It struck me that a lot has changed about the fundraising landscape even in just the last three years.  So, I thought it might make sense to take a step back and talk about all the stages of early stage fundraising here in the Silicon Valley.

In early stage investing, at least in Silicon Valley, there are basically 4 stages: pre-seed, seed, post-seed (or pre-A), and series A.  In the “old days,” there were only seed and series A, and before that, only series A!  All of these changes have created a lot of confusion.

Here are my thoughts on these stages:

Pre-seed

This is really the old “seed.”  Very typically at this stage, little to no traction is needed, and investors are looking for lower valuations than seed investors for taking on extra risk by going in so early.  Another consideration here is that, in the minds of pre-seed investors (who are very often small funds and will be allocating most of their capital in the first round or two), valuation matters a lot more to them than a larger fund who might invest in you at this stage as an option for later. If a startup comes to me looking for a $3m effective pre-money valuation vs another company who comes to me looking for a $7m effective pre-money valuation, basically what is being suggested here is that the latter company has to have a 2x+ greater exit in order to be just as good of an opportunity as the former.  The outcomes of both companies are, of course, unknowable, but that is essentially what goes through the minds of investors who are looking at lots of companies with different valuations.

Also, to be clear, pre-seed doesn’t mean that one just thought up an idea yesterday and has done nothing.  There’s a lot of work to do to prepare to raise money at this pre-seed stage.  It could be building an early version of the product,  or getting your first set of customers, or even doing pre-sales or lead generation well before having a product.  In fintech or health, it could be in dealing with regulations or getting particular approvals even if you’re not able to launch.

Investors at this stage are very much conviction-investors, meaning they either bought into you and your thesis or they did not.  It’s very difficult to convince an investor at this stage to change his/her mind.  This is a bit of a crap shoot because even if a pre-seed investor has bought into you as an awesome operator, if he/she has not bought into your thesis, it will be difficult to land an investment.

These rounds are typically < $1m in total.

Seed

Today’s well-known seed investors may have previously invested at an earlier stage with smaller checks, but because many of these funds have now raised $100m+ funds, they are now writing much larger checks.  Typically this is $500k-$1m as a first check.  This means that they have to really believe in you and your business-thesis in order to pour that much capital into a business.
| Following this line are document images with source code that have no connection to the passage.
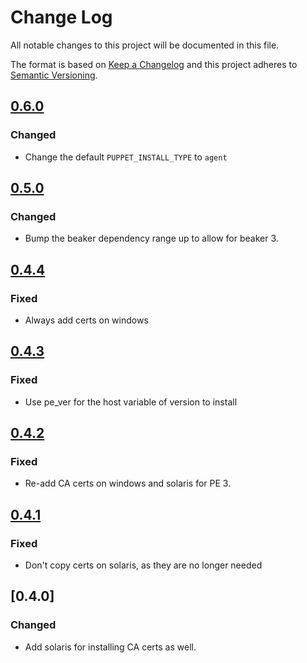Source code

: # Change Log
All notable changes to this project will be documented in this file.

The format is based on [Keep a Changelog](http://keepachangelog.com/) 
and this project adheres to [Semantic Versioning](http://semver.org/).

## [0.6.0]
### Changed
- Change the default `PUPPET_INSTALL_TYPE` to `agent`

## [0.5.0]
### Changed
- Bump the beaker dependency range up to allow for beaker 3.

## [0.4.4]
### Fixed
- Always add certs on windows

## [0.4.3]
### Fixed
- Use pe\_ver for the host variable of version to install

## [0.4.2]
### Fixed
- Re-add CA certs on windows and solaris for PE 3.

## [0.4.1]
### Fixed
- Don't copy certs on solaris, as they are no longer needed

## [0.4.0]
### Changed
- Add solaris for installing CA certs as well.

[0.6.0]: https://github.com/puppetlabs/beaker-puppet_install_helper/compare/0.5.0...0.6.0
[0.5.0]: https://github.com/puppetlabs/beaker-puppet_install_helper/compare/0.4.4...0.5.0
[0.4.4]: https://github.com/puppetlabs/beaker-puppet_install_helper/compare/0.4.3...0.4.4
[0.4.3]: https://github.com/puppetlabs/beaker-puppet_install_helper/compare/0.4.2...0.4.3
[0.4.2]: https://github.com/puppetlabs/beaker-puppet_install_helper/compare/0.4.1...0.4.2
[0.4.1]: https://github.com/puppetlabs/beaker-puppet_install_helper/compare/0.4.0...0.4.1
[0.4.2]: https://github.com/puppetlabs/beaker-puppet_install_helper/compare/0.3.1...0.4.0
As a result, this stage has created a fairly high traction bar.  It can be upwards of $10k-$20k per month or more!

Seed rounds today are quite large – typically $1m-$5m!  I believe that some of these seed rounds are way too large, and there’s a looming market correction on the horizon for everyone.  I’m of the belief that early ideas can never effectively deploy $4-$5m in a very cost effective way.

Post-seed (pre-A)

This is a stage that was created because the bar for the series A has gone sky high.  This really is what the series A used to be.  A few years ago, people touted that in order to raise a series A, you needed to hit $1m runrate.  Now, you typically need a lot more traction to raise a series A round.  This magical $1m runrate number is now the rough benchmark for the post-seed stage, but it’s not series A investors who are investing at this stage. New microfunds have cropped up to invest here.  They are looking for $500k-$1m runrate level of traction.  This was my friend’s problem; he wasn’t quite at series A benchmarks and needed to pitch post-seed investors.

These post-seed rounds are also quite big these days, sometimes upwards of $5m+.

Series A

This is really the old series B round, but Sand Hill VCs who are known for being Series A investors are serving this stage.  This is typically a $6-10m round.  Companies typically have $2m-$3m revenue runrate at this point.

If you do the math, VCs are buying roughly 20% of a startup, so valuations can be upwards in the $50m+ range for today’s series A rounds!  On the low end, I haven’t seen a valuation of < $20m, and that would be for a really small series A round.

Some additional thoughts:

1. There are lots of caveats around traction.

If you’re a notable founder, have pedigree, are in a hot space, or you run your fundraising process really well, it’s possible to skip a stage.  I’ve seen some really high flying series A deals happen lately with friends’ startups, where they are not quite in series A traction territory, but they have so many investors clamoring for their deal that they can raise a nice big series A round. They’ve run their fundraising process well, and they generally have great resumes and are in interesting spaces.  Same with the seed round – if you are notable or have pedigree, you can often raise a large seed round with little to no traction on your startup.

2. Sometimes the line between post-seed and series A is quite blurry, but the valuations are very different.

I have a few founders I’ve backed who are just on the border of post-seed/series A metrics and are able to get term sheets from both series A and post-seed investors.  There’s a huge difference in valuation.  The post-seed deals tend to be $10m-$20m effective pre-money valuation, and the series A deals are at least $20m+ pre-money if not much much higher.  So, if you’re on the border, running a solid fundraising process is especially important in affecting your valuation.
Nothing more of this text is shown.